All the Water I've Seen Is Running: A Novel
“All the Water I’ve Seen Is Running is a worthy addition to the group of fine recent novels about gay men of color looking for their own sense of racial and ethnic identity as well as meaningful connections with the people who love them.”
Can one find oneself in the past? This is the question asked by Elias Rodriques’ poetic first novel, All the Water I’ve Seen Is Running. The time is 2015, but, as one character puts it, human time is a point in the span between the land rising from the sea and the water once again reclaiming the land. Perhaps the flow of memory can also engulf one.
The setting is a poor town on the Florida coast, ravaged by poverty compounded by the recession of 2008. Violence seems inevitable: the beating of children, the drunken brawls, legacies of the violence of slavery and racism. Young Black men in this area live in fear of redneck violence: many people, Black and white, have suffered brutality from family members.
Daniel, now an out gay man and a teacher in New York City, has returned to his hometown to mourn the death of Aubrey, the white girl he loved chastely in high school. Audrey, always a rebel, was Daniel’s best friend. While there, he reunites with friends from his high school track team, particularly Desmond, the other Black man in the group. In Desmond’s company, Daniel’s language reverts to the regional Black dialect he shared with his friends. Daniel is mixed race—South Asian and African by way of Jamaica. His mother moved him from Jamaica to Brooklyn and eventually to the Florida coast.

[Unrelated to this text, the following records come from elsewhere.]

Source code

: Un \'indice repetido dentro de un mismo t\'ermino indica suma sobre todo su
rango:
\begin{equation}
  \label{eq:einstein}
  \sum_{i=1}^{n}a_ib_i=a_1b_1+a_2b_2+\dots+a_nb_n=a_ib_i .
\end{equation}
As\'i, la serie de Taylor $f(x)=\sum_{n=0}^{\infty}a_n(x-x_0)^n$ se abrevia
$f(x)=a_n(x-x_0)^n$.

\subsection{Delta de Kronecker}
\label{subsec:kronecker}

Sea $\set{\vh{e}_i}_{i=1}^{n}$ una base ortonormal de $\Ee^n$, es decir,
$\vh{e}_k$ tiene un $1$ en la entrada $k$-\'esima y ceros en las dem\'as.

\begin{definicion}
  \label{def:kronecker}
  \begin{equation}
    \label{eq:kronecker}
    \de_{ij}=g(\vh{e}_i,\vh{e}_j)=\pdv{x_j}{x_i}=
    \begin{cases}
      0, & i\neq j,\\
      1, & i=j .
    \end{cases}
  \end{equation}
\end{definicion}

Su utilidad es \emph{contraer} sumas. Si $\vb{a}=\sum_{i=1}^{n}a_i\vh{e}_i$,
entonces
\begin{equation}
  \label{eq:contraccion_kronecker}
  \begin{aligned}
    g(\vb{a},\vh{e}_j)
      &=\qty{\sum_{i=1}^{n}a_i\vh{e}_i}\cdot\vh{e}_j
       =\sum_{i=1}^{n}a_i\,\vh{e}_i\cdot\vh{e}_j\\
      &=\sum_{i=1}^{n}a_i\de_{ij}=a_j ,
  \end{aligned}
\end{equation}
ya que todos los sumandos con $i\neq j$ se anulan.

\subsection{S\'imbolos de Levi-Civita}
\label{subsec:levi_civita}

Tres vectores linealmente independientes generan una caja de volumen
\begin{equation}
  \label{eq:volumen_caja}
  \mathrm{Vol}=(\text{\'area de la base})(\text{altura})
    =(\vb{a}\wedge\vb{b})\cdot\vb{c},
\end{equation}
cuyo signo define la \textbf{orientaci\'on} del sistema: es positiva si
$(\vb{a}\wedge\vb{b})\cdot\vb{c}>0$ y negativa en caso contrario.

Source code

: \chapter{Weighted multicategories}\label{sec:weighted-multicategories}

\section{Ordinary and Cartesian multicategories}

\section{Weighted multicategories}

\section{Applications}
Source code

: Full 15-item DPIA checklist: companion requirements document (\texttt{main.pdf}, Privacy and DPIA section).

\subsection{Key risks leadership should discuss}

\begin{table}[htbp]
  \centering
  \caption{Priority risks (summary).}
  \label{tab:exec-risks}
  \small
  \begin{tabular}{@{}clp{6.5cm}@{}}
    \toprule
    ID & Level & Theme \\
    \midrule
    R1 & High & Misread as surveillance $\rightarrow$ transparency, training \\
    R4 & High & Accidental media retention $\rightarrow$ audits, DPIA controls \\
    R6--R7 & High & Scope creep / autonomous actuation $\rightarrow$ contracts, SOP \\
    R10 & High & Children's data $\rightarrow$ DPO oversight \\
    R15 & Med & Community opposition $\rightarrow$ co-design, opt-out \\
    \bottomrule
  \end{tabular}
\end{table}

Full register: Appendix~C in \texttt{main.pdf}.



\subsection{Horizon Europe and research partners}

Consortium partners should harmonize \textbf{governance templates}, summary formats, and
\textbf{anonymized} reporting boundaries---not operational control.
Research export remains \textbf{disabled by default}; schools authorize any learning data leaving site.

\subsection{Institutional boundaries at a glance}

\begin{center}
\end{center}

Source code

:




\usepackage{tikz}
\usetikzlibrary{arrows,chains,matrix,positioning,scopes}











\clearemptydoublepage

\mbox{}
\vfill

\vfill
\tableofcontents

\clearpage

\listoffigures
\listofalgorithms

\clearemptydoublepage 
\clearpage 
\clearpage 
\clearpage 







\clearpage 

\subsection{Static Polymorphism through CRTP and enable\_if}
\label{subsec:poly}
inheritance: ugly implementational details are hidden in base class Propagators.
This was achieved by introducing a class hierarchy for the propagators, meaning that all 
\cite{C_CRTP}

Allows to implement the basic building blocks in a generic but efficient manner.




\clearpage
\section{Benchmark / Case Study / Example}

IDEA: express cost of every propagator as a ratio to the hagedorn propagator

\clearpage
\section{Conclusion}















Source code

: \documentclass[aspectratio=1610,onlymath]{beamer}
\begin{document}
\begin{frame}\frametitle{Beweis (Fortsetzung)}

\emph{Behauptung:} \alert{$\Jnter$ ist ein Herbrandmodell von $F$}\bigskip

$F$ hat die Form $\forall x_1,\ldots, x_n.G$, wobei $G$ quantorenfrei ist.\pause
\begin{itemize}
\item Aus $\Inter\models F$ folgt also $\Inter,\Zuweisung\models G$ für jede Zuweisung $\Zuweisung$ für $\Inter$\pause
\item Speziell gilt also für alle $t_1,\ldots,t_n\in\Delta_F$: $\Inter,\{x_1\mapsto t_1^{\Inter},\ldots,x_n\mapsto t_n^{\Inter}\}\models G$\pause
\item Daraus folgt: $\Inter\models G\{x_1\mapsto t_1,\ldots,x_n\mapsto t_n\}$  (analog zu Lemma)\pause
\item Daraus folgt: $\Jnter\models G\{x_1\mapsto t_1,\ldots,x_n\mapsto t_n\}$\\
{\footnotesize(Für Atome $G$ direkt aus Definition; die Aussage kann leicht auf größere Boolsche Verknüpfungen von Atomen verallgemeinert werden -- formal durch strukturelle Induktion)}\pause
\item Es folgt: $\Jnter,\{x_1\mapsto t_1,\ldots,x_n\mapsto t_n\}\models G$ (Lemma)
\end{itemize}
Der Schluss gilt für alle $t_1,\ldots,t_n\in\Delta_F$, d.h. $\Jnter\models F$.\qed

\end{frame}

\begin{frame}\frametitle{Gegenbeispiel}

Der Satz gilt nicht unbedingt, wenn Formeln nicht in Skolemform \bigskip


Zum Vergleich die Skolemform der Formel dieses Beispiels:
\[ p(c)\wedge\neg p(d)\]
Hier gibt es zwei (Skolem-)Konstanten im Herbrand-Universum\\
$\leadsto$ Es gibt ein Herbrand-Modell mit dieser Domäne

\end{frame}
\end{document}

Rodriques sensitively depicts the complexities of desire and sexual identity. Daniel now identifies as a gay man, but he still has to deal with his unrequited desire for Audrey. Doing so draws him briefly into the violence that is endemic to his home region as he confronts the young man responsible for Aubrey’s death. His friends protect him as they did during his adolescence. He also has to get over his fears of rejection and come out to his friends.
Daniel is not only drawn into his own past. Through stories his mother has recently told him, he is drawn back generations thorough the history of parents, grandparents, and great grandparents to the brutal history of slavery. Where in all these violent stories and experiences can Daniel find himself? Seeming lost in his and his family’s memories, can he find his way back to the present? He broke off with his boyfriend because he didn’t want to raise a child, a link to the future.
Rodriques has captured in sharp detail this poor section of Florida and the dialect of Daniel’s social world. Black and redneck speak a similar patois. Nature is never idyllic. Rivers are gray or brackish, poisoned by the people who live near them. Renewal can only come from the love Daniel’s friends share with him and a return to the present.
There is poetry in the descriptions of the back roads and humble dwellings as well as in the dialect. Daniel and his friends are in motion through much of the novel—driving on back roads or running along the beach. Their talk is sometimes playful, often painfully candid. The Black men find power in calling out the N word.
All the Water I’ve Seen Is Running is a worthy addition to the group of fine recent novels about gay men of color looking for their own sense of racial and ethnic identity as well as meaningful connections with the people who love them. Rodriques’ novel also follows the work of many Southern writers in evoking a powerful sense of place and celebrating its language.